La Gendarmería Nacional detuvo a 16 policías y expolicías de Misiones acusados por la desaparición forzada de Mario Fabián Golemba, ocurrida en 2008. Los operativos se ejecutaron por orden de la Fiscalía Federal N° 2 de Posadas y la jueza federal María Verónica Skanata.
Golemba tenía 27 años cuando desapareció el 27 de marzo de 2008 en Picada Indumar, en la localidad de Dos de Mayo. La última vez que se lo vio, salía de una consulta con un nutricionista en Oberá.
Testigos con identidad reservada declararon ante la justicia provincial y federal que había sido detenido en la comisaría de Dos de Mayo, donde habría sido golpeado.
La causa tramitó durante años en el fuero provincial, con instrucción inicial en el Juzgado de Instrucción N° 1 de Oberá. En junio de 2021 fue elevada a la Justicia Federal.
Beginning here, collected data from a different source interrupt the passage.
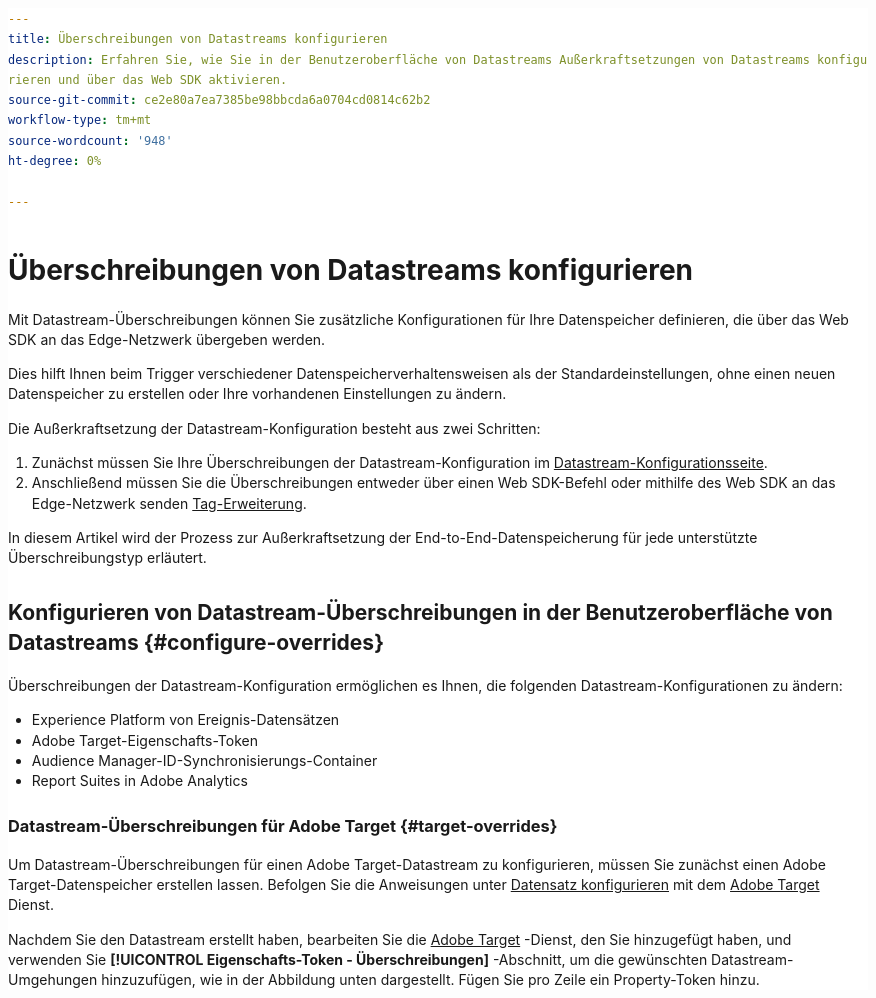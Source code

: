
 ```yaml
---
title: Überschreibungen von Datastreams konfigurieren
description: Erfahren Sie, wie Sie in der Benutzeroberfläche von Datastreams Außerkraftsetzungen von Datastreams konfigurieren und über das Web SDK aktivieren.
source-git-commit: ce2e80a7ea7385be98bbcda6a0704cd0814c62b2
workflow-type: tm+mt
source-wordcount: '948'
ht-degree: 0%

---
```



# Überschreibungen von Datastreams konfigurieren

Mit Datastream-Überschreibungen können Sie zusätzliche Konfigurationen für Ihre Datenspeicher definieren, die über das Web SDK an das Edge-Netzwerk übergeben werden.

Dies hilft Ihnen beim Trigger verschiedener Datenspeicherverhaltensweisen als der Standardeinstellungen, ohne einen neuen Datenspeicher zu erstellen oder Ihre vorhandenen Einstellungen zu ändern.

Die Außerkraftsetzung der Datastream-Konfiguration besteht aus zwei Schritten:

1. Zunächst müssen Sie Ihre Überschreibungen der Datastream-Konfiguration im [Datastream-Konfigurationsseite](configure.md).
2. Anschließend müssen Sie die Überschreibungen entweder über einen Web SDK-Befehl oder mithilfe des Web SDK an das Edge-Netzwerk senden [Tag-Erweiterung](../extension/web-sdk-extension-configuration.md).

In diesem Artikel wird der Prozess zur Außerkraftsetzung der End-to-End-Datenspeicherung für jede unterstützte Überschreibungstyp erläutert.

## Konfigurieren von Datastream-Überschreibungen in der Benutzeroberfläche von Datastreams {#configure-overrides}

Überschreibungen der Datastream-Konfiguration ermöglichen es Ihnen, die folgenden Datastream-Konfigurationen zu ändern:

* Experience Platform von Ereignis-Datensätzen
* Adobe Target-Eigenschafts-Token
* Audience Manager-ID-Synchronisierungs-Container
*  Report Suites in Adobe Analytics

### Datastream-Überschreibungen für Adobe Target {#target-overrides}

Um Datastream-Überschreibungen für einen Adobe Target-Datastream zu konfigurieren, müssen Sie zunächst einen Adobe Target-Datenspeicher erstellen lassen. Befolgen Sie die Anweisungen unter [Datensatz konfigurieren](configure.md) mit dem [Adobe Target](configure.md#target) Dienst.

Nachdem Sie den Datastream erstellt haben, bearbeiten Sie die [Adobe Target](configure.md#target) -Dienst, den Sie hinzugefügt haben, und verwenden Sie **[!UICONTROL Eigenschafts-Token - Überschreibungen]** -Abschnitt, um die gewünschten Datastream-Umgehungen hinzuzufügen, wie in der Abbildung unten dargestellt. Fügen Sie pro Zeile ein Property-Token hinzu.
Diecisiete imputados y un prófugo
Los operativos incluyeron 17 allanamientos simultáneos. A los 16 detenidos se suma otra persona imputada que permanece prófuga, con pedido de captura vigente: en total, la causa alcanza a 17 acusados.
La fiscal federal Silvina Flavia Gutiérrez, titular de la Fiscalía Federal N° 2 de Posadas, los imputó por «la privación ilegítima de la libertad de Golemba, su permanencia bajo una custodia estatal clandestina y las maniobras posteriores destinadas a encubrir su desaparición».
La investigación avanza bajo la figura de desaparición forzada y sostiene la hipótesis de un pacto de silencio entre los efectivos. El expediente apunta a la «negativa sistemática a reconocer la privación de libertad de la víctima» y a las omisiones en los registros oficiales, según la Fiscalía.
En el caso intervienen la Procuraduría de Violencia Institucional (PROCUVIN) y la Dirección General de Acompañamiento, Orientación y Protección a las Víctimas (DOVIC).
Rige una recompensa de $5 millones por información sobre el paradero de Golemba. A más de 18 años de su desaparición, sus restos todavía no fueron hallados.